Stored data
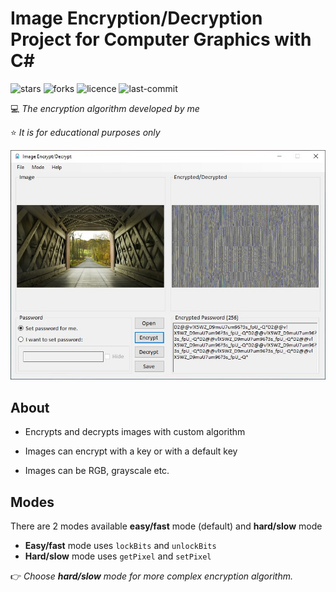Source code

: # Image Encryption/Decryption Project for Computer Graphics with C#</h1>

![stars](https://img.shields.io/github/stars/myoluk/computer-graphics)
![forks](https://img.shields.io/github/forks/myoluk/computer-graphics)
![licence](https://img.shields.io/github/license/myoluk/computer-graphics)
![last-commit](https://img.shields.io/github/last-commit/myoluk/computer-graphics)

💻 _The encryption algorithm developed by me_

⭐ _It is for educational purposes only_

![Image Encrypt/Decrypt](images/sample.jpg)

## About

- Encrypts and decrypts images with custom algorithm

- Images can encrypt with a key or with a default key

- Images can be RGB, grayscale etc.

## Modes
There are 2 modes available **easy/fast** mode (default) and **hard/slow** mode

- **Easy/fast** mode uses `lockBits` and `unlockBits`
- **Hard/slow** mode uses `getPixel` and `setPixel`

👉 _Choose **hard/slow** mode for more complex encryption algorithm._
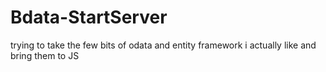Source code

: # Bdata-StartServer
trying to take the few bits of odata and entity framework i actually like and bring them to JS
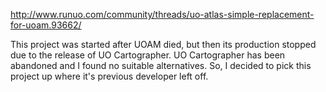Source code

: http://www.runuo.com/community/threads/uo-atlas-simple-replacement-for-uoam.93662/

This project was started after UOAM died, but then its production stopped due to the release of UO Cartographer.  UO Cartographer has been abandoned and I found no suitable alternatives.  So, I decided to pick this project up where it's previous developer left off.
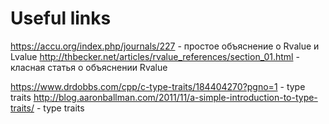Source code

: # Useful links
https://accu.org/index.php/journals/227 - простое объяснение о Rvalue и Lvalue
http://thbecker.net/articles/rvalue_references/section_01.html - класная статья о объяснении Rvalue

https://www.drdobbs.com/cpp/c-type-traits/184404270?pgno=1 - type traits
http://blog.aaronballman.com/2011/11/a-simple-introduction-to-type-traits/ - type traits

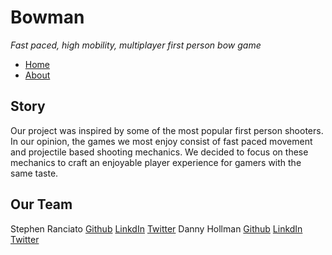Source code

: 
# Bowman
<i>Fast paced, high mobility, multiplayer first person bow game</i>
<ul>
  <li><a href="/Bowman">Home</a></li>
  <li><a href="/Bowman/about">About</a></li>
</ul>

<h2>Story</h2>
Our project was inspired by some of the most popular first person shooters. In our opinion, the games we most enjoy consist of fast paced movement and projectile based shooting mechanics. We decided to focus on these mechanics to craft an enjoyable player experience for gamers with the same taste.
<br>
<h2>Our Team</h2>
Stephen Ranciato <a href="https://github.com/Sranciato">Github</a> <a href="https://www.linkedin.com/in/stephen-ranciato-48a660189">LinkdIn</a> <a href="https://twitter.com/SteveRancy">Twitter</a>
Danny Hollman <a href="https://github.com/dannyhollman">Github</a> <a href="https://www.linkedin.com/in/danny-hollman-609664189">LinkdIn</a> <a href="https://twitter.com/danny_hollman">Twitter</a>
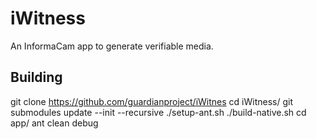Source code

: 
iWitness
========

An InformaCam app to generate verifiable media.


Building
--------

git clone https://github.com/guardianproject/iWitnes
cd iWitness/
git submodules update --init --recursive
./setup-ant.sh
./build-native.sh
cd app/
ant clean debug
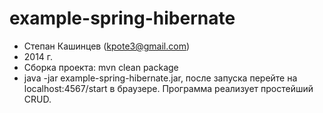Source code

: example-spring-hibernate
========================
- Степан Кашинцев (kpote3@gmail.com)
- 2014 г.
- Сборка проекта: mvn clean package
- java -jar example-spring-hibernate.jar, после запуска перейте на localhost:4567/start в браузере. Программа реализует простейший CRUD.
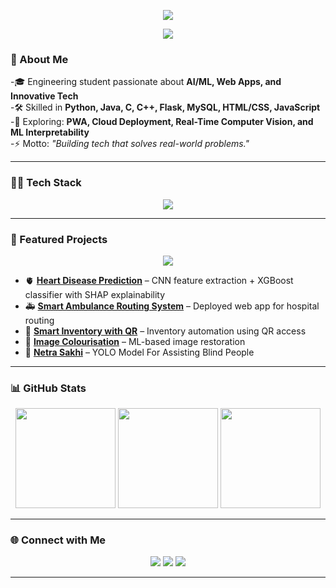 <p align="center">
  <img src="https://capsule-render.vercel.app/api?type=venom&color=0:36BCF7,100:6C63FF&height=200&section=header&text=Arjun%20Jayakrishnan&fontSize=45&fontColor=ffffff&animation=scaleIn" />
</p>
<p align="center">
  <img src="https://readme-typing-svg.herokuapp.com?font=Fira+Code&size=26&duration=3000&pause=1000&color=36BCF7&center=true&vCenter=true&width=650&lines=Computer+Science+Engineer;AI%2FML+Enthusiast;Developer;Always+Learning+New+Tech" />
</p>

### 🚀 About Me


-🎓 Engineering student passionate about **AI/ML, Web Apps, and Innovative Tech**  
-🛠️ Skilled in **Python, Java, C, C++, Flask, MySQL, HTML/CSS, JavaScript**  
-🌱 Exploring: **PWA, Cloud Deployment, Real-Time Computer Vision, and ML Interpretability**  
-⚡ Motto: *"Building tech that solves real-world problems."*


---

### 🧑‍💻 Tech Stack
<p align="center">
  <img src="https://skillicons.dev/icons?i=python,java,c,cpp,flask,mysql,html,css,js,git,github" />
</p>

---

### 📌 Featured Projects
<p align="center">
  <img src="https://readme-typing-svg.herokuapp.com?font=Fira+Code&size=18&duration=2000&pause=500&color=FF5C57&center=true&vCenter=true&width=550&lines=Highlighted+Projects" />
</p>

- 🫀 [**Heart Disease Prediction**](https://github.com/ArjunJayakrishnan-codes/Heart-Disease-Prediction) – CNN feature extraction + XGBoost classifier with SHAP explainability  
- 🚑 [**Smart Ambulance Routing System**](https://github.com/ArjunJayakrishnan-codes/Smart-Ambulance-Routing-System) – Deployed web app for hospital routing  
- 🏪 [**Smart Inventory with QR**](https://github.com/ArjunJayakrishnan-codes/Smart-Inventory-Management-with-QR-Access) – Inventory automation using QR access  
- 🎨 [**Image Colourisation**](https://github.com/ArjunJayakrishnan-codes/Image-colorisation) – ML-based image restoration  
- 👀 [**Netra Sakhi**](https://github.com/ArjunJayakrishnan-codes/Netra-Sakhi) – YOLO Model For Assisting Blind People

---

### 📊 GitHub Stats

<p align="center">
  <img src="https://github-profile-summary-cards.vercel.app/api/cards/profile-details?username=ArjunJayakrishnan-codes&theme=tokyonight" height="160" />
  <img src="https://github-readme-stats.vercel.app/api?username=ArjunJayakrishnan-codes&show_icons=true&theme=tokyonight&count_private=true" height="160" />
  <img src="https://github-readme-streak-stats.herokuapp.com/?user=ArjunJayakrishnan-codes&theme=tokyonight" height="160" />
</p>

---

### 🌐 Connect with Me
<p align="center">
  <a href="mailto:arjk276@gmail.com"><img src="https://img.shields.io/badge/Email-D14836?style=for-the-badge&logo=gmail&logoColor=white" /></a>
  <a href="https://www.linkedin.com/in/arjunjayakrishnan/"><img src="https://img.shields.io/badge/LinkedIn-0077B5?style=for-the-badge&logo=linkedin&logoColor=white" /></a>
  <a href="https://github.com/ArjunJayakrishnan-codes"><img src="https://img.shields.io/badge/GitHub-333?style=for-the-badge&logo=github&logoColor=white" /></a>
</p>

---

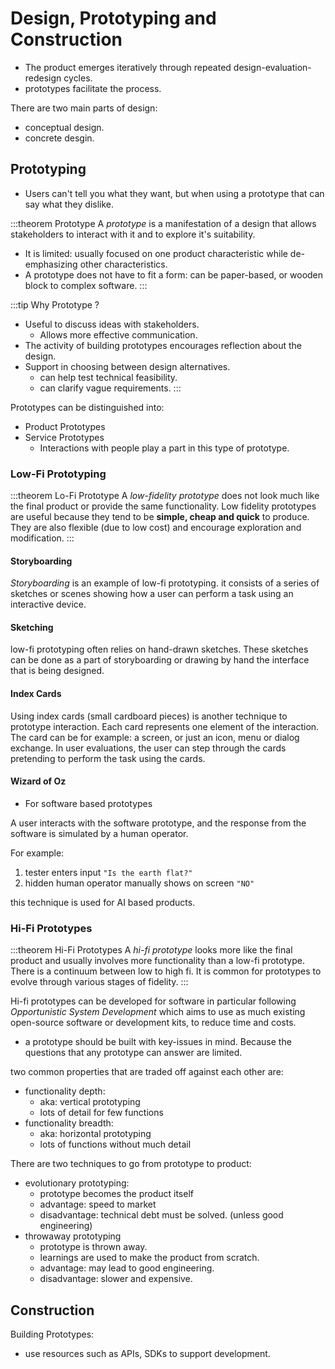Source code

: # Design, Prototyping and Construction

+ The product emerges iteratively through repeated design-evaluation-redesign cycles.
+ prototypes facilitate the process.

There are two main parts of design:
+ conceptual design.
+ concrete desgin.

## Prototyping

+ Users can't tell you what they want, but when using a prototype that can say what they dislike.

:::theorem Prototype
A *prototype* is a manifestation of a design that allows stakeholders to interact with it and to explore it's suitability.

+ It is limited: usually focused on one product characteristic while de-emphasizing other characteristics.
+ A prototype does not have to fit a form: can be paper-based, or wooden block to complex software.
:::

:::tip Why Prototype ?
+ Useful to discuss ideas with stakeholders.
    + Allows more effective communication.
+ The activity of building prototypes encourages reflection about the design.
+ Support in choosing between design alternatives.
    + can help test technical feasibility.
    + can clarify vague requirements.
:::

Prototypes can be distinguished into:
+ Product Prototypes
+ Service Prototypes
    + Interactions with people play a part in this type of prototype.

### Low-Fi Prototyping

:::theorem Lo-Fi Prototype
A *low-fidelity prototype* does not look much like the final product or provide the same functionality.
Low fidelity prototypes are useful because they tend to be **simple, cheap and quick** to produce.
They are also flexible (due to low cost) and encourage exploration and modification.
:::

#### Storyboarding

*Storyboarding* is an example of low-fi prototyping.
it consists of a series of sketches or scenes showing how a user can perform a task using an interactive device.

#### Sketching

low-fi prototyping often relies on hand-drawn sketches.
These sketches can be done as a part of storyboarding or drawing by hand the interface that is being designed.

#### Index Cards
Using index cards (small cardboard pieces) is another technique to prototype interaction.
Each card represents one element of the interaction. The card can be for example: a screen, or just an icon, menu or dialog exchange. In user evaluations, the user can step through the cards  pretending to perform the task using the cards.

#### Wizard of Oz
+ For software based prototypes

A user interacts with the software prototype, and the response from the software is simulated by a human operator.

For example:
1. tester enters input `"Is the earth flat?"`
2. hidden human operator manually shows on screen `"NO"`

this technique is used for AI based products.

### Hi-Fi Prototypes

:::theorem Hi-Fi Prototypes
A *hi-fi prototype* looks more like the final product and usually involves more functionality than a low-fi prototype. There is a continuum between low to high fi. It is common for prototypes to evolve through various stages of fidelity.
:::

Hi-fi prototypes can be developed for software in particular following *Opportunistic System Development* which aims to use as much existing open-source software or development kits, to reduce time and costs.

+ a prototype should be built with key-issues in mind. Because the questions that any prototype can answer are limited.

two common properties that are traded off against each other are:
+ functionality depth:
    + aka: vertical prototyping
    + lots of detail for few functions
+ functionality breadth:
    + aka: horizontal prototyping
    + lots of functions without much detail

There are two techniques to go from prototype to product:
+ evolutionary prototyping:
    + prototype becomes the product itself
    + advantage: speed to market
    + disadvantage: technical debt must be solved. (unless good engineering)
+ throwaway prototyping
    + prototype is thrown away.
    + learnings are used to make the product from scratch.
    + advantage: may lead to good engineering.
    + disadvantage: slower and expensive.


## Construction

Building Prototypes:
+ use resources such as APIs, SDKs to support development.
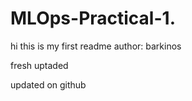 # MLOps-Practical-1.
hi this is my first readme 
author: barkinos

fresh uptaded

updated on github
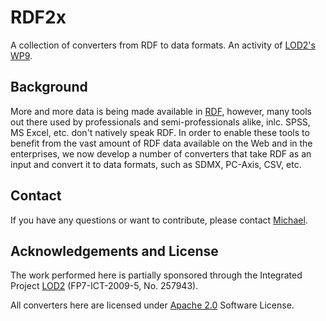 # RDF2x


A collection of converters from RDF to data formats. An activity of [LOD2's WP9](http://lod2.eu/WorkPackage/wp9.html).

## Background

More and more data is being made available in [RDF](http://lod-cloud.net/state/), however, many tools out there used by professionals and semi-professionals alike, inlc. SPSS, MS Excel, etc. don't natively speak RDF.
In order to enable these tools to benefit from the vast amount of RDF data available on the Web and in the enterprises, we now develop a number of converters that take RDF as an input and convert it to data formats, such as SDMX, PC-Axis, CSV, etc.

## Contact

If you have any questions or want to contribute, please contact [Michael](mailto:michael.hausenblas@deri.org).

## Acknowledgements and License
The work performed here is partially sponsored through the Integrated Project [LOD2](http://lod2.eu/WikiArticle/Project.html) (FP7-ICT-2009-5, No. 257943).

All converters here are licensed under [Apache 2.0](http://www.apache.org/licenses/LICENSE-2.0.html) Software License.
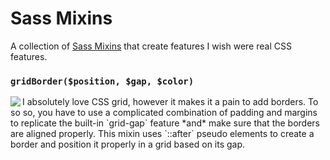# Sass Mixins
A collection of [Sass Mixins](https://sass-lang.com/documentation/at-rules/mixin) that create features I wish were real CSS features.

### ``gridBorder($position, $gap, $color)``

<img src="https://i.imgur.com/bLFjWXP.png" align="left">
I absolutely love CSS grid, however it makes it a pain to add borders. To so so, you have to use a complicated combination of padding and margins to replicate the built-in `grid-gap` feature *and* make sure that the borders are aligned properly. This mixin uses `::after` pseudo elements to create a border and position it properly in a grid based on its gap.
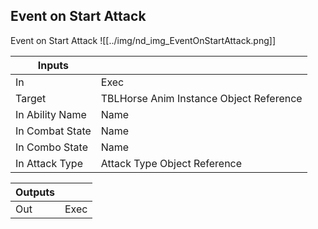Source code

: ## Event on Start Attack
Event on Start Attack
![[../img/nd_img_EventOnStartAttack.png]]

|Inputs||
|--|--|
| In | Exec |
| Target | TBLHorse Anim Instance Object Reference |
| In Ability Name | Name |
| In Combat State | Name |
| In Combo State | Name |
| In Attack Type | Attack Type Object Reference |

|Outputs||
|--|--|
| Out | Exec |
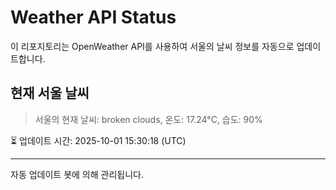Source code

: 
# Weather API Status

이 리포지토리는 OpenWeather API를 사용하여 서울의 날씨 정보를 자동으로 업데이트합니다.

## 현재 서울 날씨
> 서울의 현재 날씨: broken clouds, 온도: 17.24°C, 습도: 90%

⏳ 업데이트 시간: 2025-10-01 15:30:18 (UTC)

---
자동 업데이트 봇에 의해 관리됩니다.
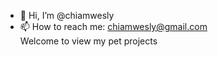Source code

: - 👋 Hi, I’m @chiamwesly
- 📫 How to reach me: <a>chiamwesly@gmail.com</a><br>
Welcome to view my pet projects

<!---
chiamwesly/chiamwesly is a ✨ special ✨ repository because its `README.md` (this file) appears on your GitHub profile.
You can click the Preview link to take a look at your changes.
--->
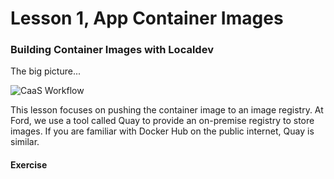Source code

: # Lesson 1, App Container Images

### Building Container Images with Localdev

The big picture...

![CaaS Workflow](https://github.ford.com/Containers/localdev/blob/master/docs/images/CaaS-LocalDev.png)

This lesson focuses on pushing the container image to an image registry. At Ford, we use a tool called Quay to provide an on-premise registry to store images. If you are familiar with Docker Hub on the public internet, Quay is similar.

#### Exercise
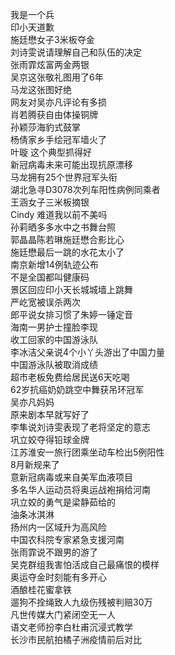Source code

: 我是一个兵  
印小天道歉  
施廷懋女子3米板夺金  
刘诗雯说请理解自己和队伍的决定  
张雨霏炫富两金两银  
吴京这张敬礼图用了6年  
马龙这张图好绝  
网友对吴亦凡评论有多损  
肖若腾获自由体操铜牌  
孙颖莎海豹式鼓掌  
杨倩家乡手绘冠军墙火了  
叶璇 这个典型抓得好  
新冠病毒未来可能出现抗原漂移  
马龙拥有25个世界冠军头衔  
湖北急寻D3078次列车阳性病例同乘者  
王涵女子三米板摘银  
Cindy 难道我以前不美吗  
孙莉晒多多水中之书舞台照  
郭晶晶陈若琳施廷懋合影比心  
施廷懋最后一跳的水花太小了  
南京新增14例轨迹公布  
不是全国都叫健康码  
景区回应印小天长城城墙上跳舞  
严屹宽被误杀两次  
郎平说女排习惯了朱婷一锤定音  
海南一男护士撞脸李现  
收工回家的中国游泳队  
李冰洁父亲说4个小丫头游出了中国力量  
中国游泳队被取消成绩  
超市老板免费给居民送6天吃喝  
62岁抗癌奶奶跳空中舞获吊环冠军  
吴亦凡妈妈  
原来剧本早就写好了  
李隼说刘诗雯表现了老将坚定的意志  
巩立姣夺得铅球金牌  
江苏淮安一旅行团乘坐动车检出5例阳性  
8月新规来了  
意新冠病毒或来自美军血液项目  
多名华人运动员将奥运战袍捐给河南  
巩立姣的勇气是梁静茹给的  
油条冰淇淋  
扬州内一区域升为高风险  
中国农科院专家紧急支援河南  
张雨霏说不跟男的游了  
吴克群组我害怕活成自己最痛恨的模样  
奥运夺金时刻能有多开心  
酒酿桂花蜜拿铁  
遛狗不拴绳致人九级伤残被判赔30万  
凡世传媒大门紧闭空无一人  
语文老师扮李白杜甫沉浸式教学  
长沙市民航拍橘子洲疫情前后对比  
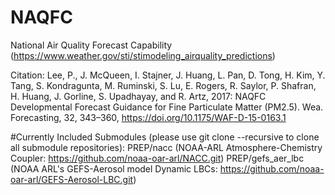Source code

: # NAQFC
National Air Quality Forecast Capability
(https://www.weather.gov/sti/stimodeling_airquality_predictions)

Citation:  Lee, P., J. McQueen, I. Stajner, J. Huang, L. Pan, D. Tong, H. Kim, Y. Tang, S. Kondragunta, M. Ruminski, S. Lu, E. Rogers, R. Saylor, P. Shafran, H. Huang, J. Gorline, S. Upadhayay, and R. Artz, 2017: NAQFC Developmental Forecast Guidance for Fine Particulate Matter (PM2.5). Wea. Forecasting, 32, 343–360, https://doi.org/10.1175/WAF-D-15-0163.1  

#Currently Included Submodules (please use git clone --recursive to clone all submodule repositories):
PREP/nacc  (NOAA-ARL Atmosphere-Chemistry Coupler:  https://github.com/noaa-oar-arl/NACC.git)
PREP/gefs_aer_lbc (NOAA ARL's GEFS-Aerosol model Dynamic LBCs:  https://github.com/noaa-oar-arl/GEFS-Aerosol-LBC.git)
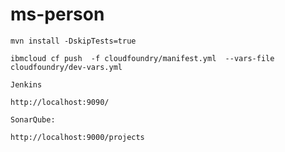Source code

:# ms-person


    
    mvn install -DskipTests=true
    
    ibmcloud cf push  -f cloudfoundry/manifest.yml  --vars-file cloudfoundry/dev-vars.yml
    
    Jenkins
    
    http://localhost:9090/
    
    SonarQube:
    
    http://localhost:9000/projects
    
    
    
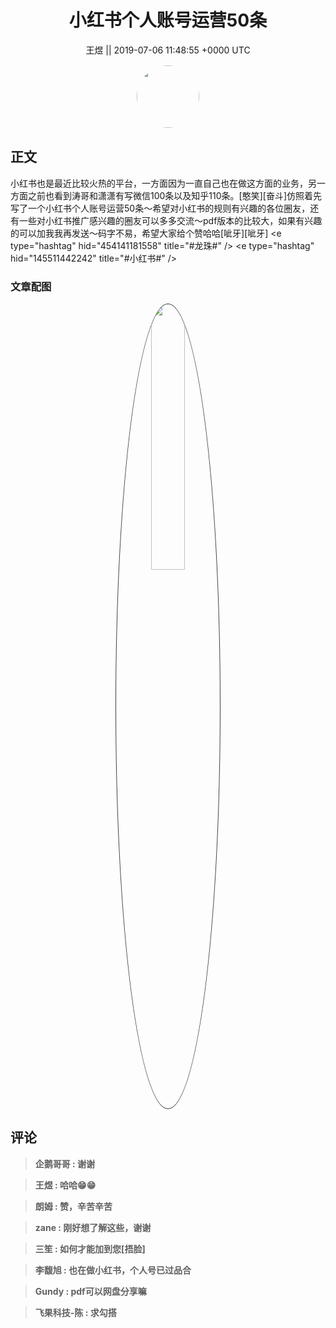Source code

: <h1 align="center">小红书个人账号运营50条</h1>




<p align="center">
    <a>王煜 || 2019-07-06 11:48:55 &#43;0000 UTC</a>
</p>

<div align="center">
    <img src="https://images.zsxq.com/Fln6LKIQviciO5EoqzblXoKOMZU9?e=1590940799&amp;token=kIxbL07-8jAj8w1n4s9zv64FuZZNEATmlU_Vm6zD:mtHOl5ymAK9xuu1OT3NoyIzFa2Q=" width="100" height="100" style="border:1px solid;border-radius:50%; color:#ffffff"/>
</div>




## 正文

<div>
小红书也是最近比较火热的平台，一方面因为一直自己也在做这方面的业务，另一方面之前也看到涛哥和潇潇有写微信100条以及知乎110条。[憨笑][奋斗]仿照着先写了一个小红书个人账号运营50条～希望对小红书的规则有兴趣的各位圈友，还有一些对小红书推广感兴趣的圈友可以多多交流～pdf版本的比较大，如果有兴趣的可以加我我再发送～码字不易，希望大家给个赞哈哈[呲牙][呲牙]
&lt;e type=&#34;hashtag&#34; hid=&#34;454141181558&#34; title=&#34;#龙珠#&#34; /&gt; &lt;e type=&#34;hashtag&#34; hid=&#34;145511442242&#34; title=&#34;#小红书#&#34; /&gt;
</div>

### 文章配图

<div class="image" align="center">

<img src="https://images.zsxq.com/Fo5j7Gkg6LvEAG53SlACuXHxvB4G?imageMogr2/auto-orient/thumbnail/800x/format/jpg/blur/1x0/quality/75&amp;e=1590940799&amp;token=kIxbL07-8jAj8w1n4s9zv64FuZZNEATmlU_Vm6zD:VbbJAI5EMKdSu2Is-R2xeYwlBRI=" width="33%" height="33%" style="border:1px solid;border-radius:50%; color:#3c3f41"/>

</div>


## 评论

<div align="left">
<div>

<blockquote >
<span> <strong>企鹅哥哥 : 谢谢 </strong></span>
</blockquote>

<blockquote >
<span> <strong>王煜 : 哈哈😁😁 </strong></span>
</blockquote>

<blockquote >
<span> <strong>朗姆 : 赞，辛苦辛苦 </strong></span>
</blockquote>

<blockquote >
<span> <strong>zane : 刚好想了解这些，谢谢 </strong></span>
</blockquote>

<blockquote >
<span> <strong>三笙 : 如何才能加到您[捂脸] </strong></span>
</blockquote>

<blockquote >
<span> <strong>李馥旭 : 也在做小红书，个人号已过品合 </strong></span>
</blockquote>

<blockquote >
<span> <strong>Gundy : pdf可以网盘分享嘛 </strong></span>
</blockquote>

<blockquote >
<span> <strong>飞果科技-陈 : 求勾搭 </strong></span>
</blockquote>

</div>
</div>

# Directions
Of the lines above, quote exactly those from the one with "The work performed" through the one with "# Sass Mixins", ends included; pictures stay out.

# Finished exercise
The work performed here is partially sponsored through the Integrated Project [LOD2](http://lod2.eu/WikiArticle/Project.html) (FP7-ICT-2009-5, No. 257943).

All converters here are licensed under [Apache 2.0](http://www.apache.org/licenses/LICENSE-2.0.html) Software License.
# Sass Mixins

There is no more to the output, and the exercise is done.